Second measurement: Two Helley–Smith models were used: the hs and another one weighing 30 Kg and with a 3.47 flare ratio (HS). The configuration of the video recording system for further evaluation and PIV processing was the same, and we used the ADCP Sontek M9 to measure velocity profiles along the cross-section and to compute the discharge. First, we identified the location with the highest water velocity to define our collection point. Later, we filmed the respective Helley–Smith samplers at the time they collected the sediments while using the ADCP in static mode for moving-bed tests. A GoPro Hero 6 camera was placed at a distance of 23 cm from the bottom edge of both samplers. Each video lasted 15 min and had a 2.7K resolution (2704 × 2032 px), 60 fps, and a linear field of view to eliminate optical distortion, resulting in a 35 × 26.3 cm movie frame. Additionally, bed material was collected using a BMH-53 sampler for bed-material characterization.

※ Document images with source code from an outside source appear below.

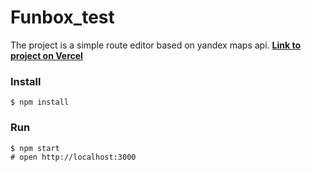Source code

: # Funbox_test

The project is a simple route editor based on yandex maps api. **[Link to project on Vercel](fbx-test.vercel.app)**

### Install

```
$ npm install
```

### Run

```
$ npm start
# open http://localhost:3000
```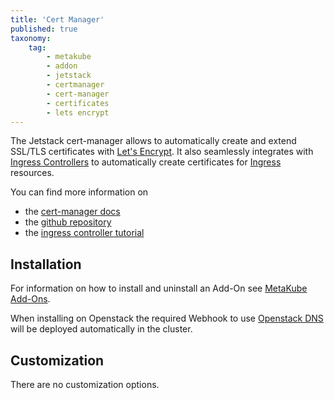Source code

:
 ```yaml
---
title: 'Cert Manager'
published: true
taxonomy:
    tag:
        - metakube
        - addon
        - jetstack
        - certmanager
        - cert-manager
        - certificates
        - lets encrypt
---
```


The Jetstack cert-manager allows to automatically create and extend SSL/TLS certificates with [Let's Encrypt](https://letsencrypt.org). It also seamlessly integrates with [Ingress Controllers](../01.metakube-ingress/default.en.md) to automatically create certificates for [Ingress](https://kubernetes.io/docs/concepts/services-networking/ingress/) resources.

You can find more information on

* the [cert-manager docs](https://docs.cert-manager.io/en/release-0.10/)
* the [github repository](https://github.com/jetstack/cert-manager)
* the [ingress controller tutorial](../../04.tutorials/15.create-an-ingress-controller/default.en.md)

## Installation

For information on how to install and uninstall an Add-On see [MetaKube Add-Ons](../default.en.md).

When installing on Openstack the required Webhook to use [Openstack DNS](https://docs.syseleven.de/syseleven-stack/en/reference/dns) will be deployed automatically in the cluster.

## Customization

There are no customization options.
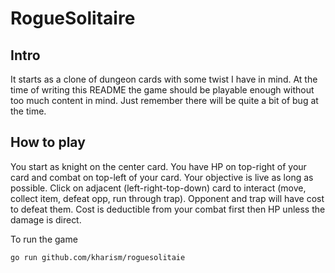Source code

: # RogueSolitaire

## Intro

It starts as a clone of dungeon cards with some twist I have in mind. At the time of writing this README 
the game should be playable enough without too much content in mind. Just remember there will be quite a bit of bug at the time.

## How to play
You start as knight on the center card. You have HP on top-right of your card and combat on top-left of your card. Your objective is live as long as possible. Click on adjacent (left-right-top-down) card to interact (move, collect item, defeat opp, run through trap). Opponent and trap will have cost to defeat them. Cost is deductible from your combat first then HP unless the damage is direct.

To run the game 

```
go run github.com/kharism/roguesolitaie
```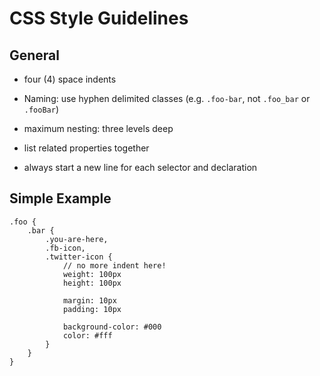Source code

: # CSS Style Guidelines

## General

* four (4) space indents

* Naming: use hyphen delimited classes (e.g. `.foo-bar`, not `.foo_bar` or `.fooBar`)

* maximum nesting: three levels deep

* list related properties together

* always start a new line for each selector and declaration

## Simple Example
```
.foo {
    .bar {
        .you-are-here,
        .fb-icon,
        .twitter-icon {
            // no more indent here!
            weight: 100px
            height: 100px
            
            margin: 10px
            padding: 10px
            
            background-color: #000
            color: #fff
        }
    }
}
```



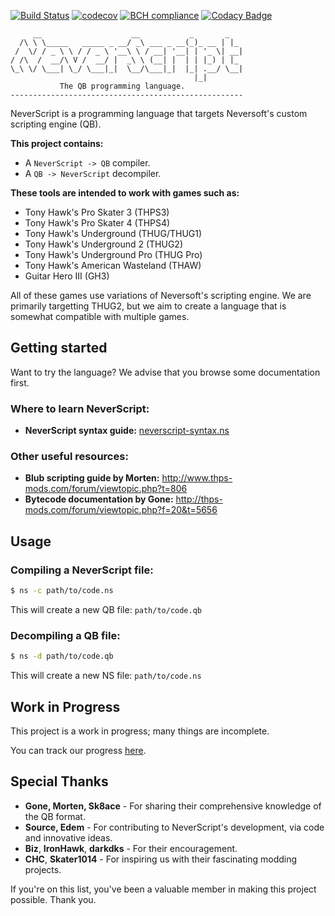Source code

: [![Build Status](https://travis-ci.com/byxor/NeverScript.svg?branch=master)](https://travis-ci.com/byxor/NeverScript)
[![codecov](https://codecov.io/gh/byxor/NeverScript/branch/master/graph/badge.svg)](https://codecov.io/gh/byxor/NeverScript)
[![BCH compliance](https://bettercodehub.com/edge/badge/byxor/NeverScript?branch=master)](https://bettercodehub.com/)
[![Codacy Badge](https://api.codacy.com/project/badge/Grade/19a181d0df0a4eb5a24b1de49c042919)](https://app.codacy.com/app/byxor/NeverScript?utm_source=github.com&utm_medium=referral&utm_content=byxor/NeverScript&utm_campaign=Badge_Grade_Dashboard)

```ascii
     __                    __           _       _   
  /\ \ \_____   _____ _ __/ _\ ___ _ __(_)_ __ | |_ 
 /  \/ / _ \ \ / / _ \ '__\ \ / __| '__| | '_ \| __|
/ /\  /  __/\ V /  __/ |  _\ \ (__| |  | | |_) | |_ 
\_\ \/ \___| \_/ \___|_|  \__/\___|_|  |_| .__/ \__|
                                         |_|        
           The QB programming language.
----------------------------------------------------
```

NeverScript is a programming language that targets Neversoft's custom scripting engine (QB).

**This project contains:**

*  A `NeverScript -> QB` compiler.
*  A `QB -> NeverScript` decompiler.

**These tools are intended to work with games such as:**

*  Tony Hawk's Pro Skater 3 (THPS3)
*  Tony Hawk's Pro Skater 4 (THPS4)
*  Tony Hawk's Underground (THUG/THUG1)
*  Tony Hawk's Underground 2 (THUG2)
*  Tony Hawk's Underground Pro (THUG Pro)
*  Tony Hawk's American Wasteland (THAW)
*  Guitar Hero III (GH3)

All of these games use variations of Neversoft's scripting engine. We are primarily targetting THUG2, but we aim to create a language that is somewhat compatible with multiple games.

## Getting started

Want to try the language? We advise that you browse some documentation first.

### Where to learn NeverScript:

*  **NeverScript syntax guide:** [neverscript-syntax.ns](neverscript-syntax.ns)

### Other useful resources:

*  **Blub scripting guide by Morten:** http://www.thps-mods.com/forum/viewtopic.php?t=806
*  **Bytecode documentation by Gone:** http://thps-mods.com/forum/viewtopic.php?f=20&t=5656

## Usage

### Compiling a NeverScript file:

```bash
$ ns -c path/to/code.ns
```

This will create a new QB file: `path/to/code.qb`

### Decompiling a QB file:

```bash
$ ns -d path/to/code.qb
```

This will create a new NS file: `path/to/code.ns`

## Work in Progress

This project is a work in progress; many things are incomplete.

You can track our progress [here](https://github.com/byxor/NeverScript/projects/1).

## Special Thanks

*  **Gone, Morten, Sk8ace** - For sharing their comprehensive knowledge of the QB format.
*  **Source, Edem** - For contributing to NeverScript's development, via code and innovative ideas.
*  **Biz**, **IronHawk**, **darkdks** - For their encouragement.
*  **CHC**, **Skater1014** - For inspiring us with their fascinating modding projects.

If you're on this list, you've been a valuable member in making this project possible. Thank you.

3.3. Stream Velocity, Bed Mobility, and Sediment Size Characteristics

In this study, we used a mechanical current meter (1st measurement) and the ADCP Sontek M9 (2nd measurement) to obtain velocity and flow information at the point with the highest streamwise velocity.

The ADCP used in this study has two sets of four transducers, one set of 1.0 MHz and another set of 3.0 MHz, plus a 0.5 MHz echo-sounder to determine the depth and to perform the moving-bed test. Calculation of the water velocity profile using an ADCP is a vector algebra problem that depends on the water velocity and the boat velocity [56]. When the ADCP is used on a moving boat, the absolute water velocity is calculated by the difference between the instrument reference-frame velocity and the boat velocity [57].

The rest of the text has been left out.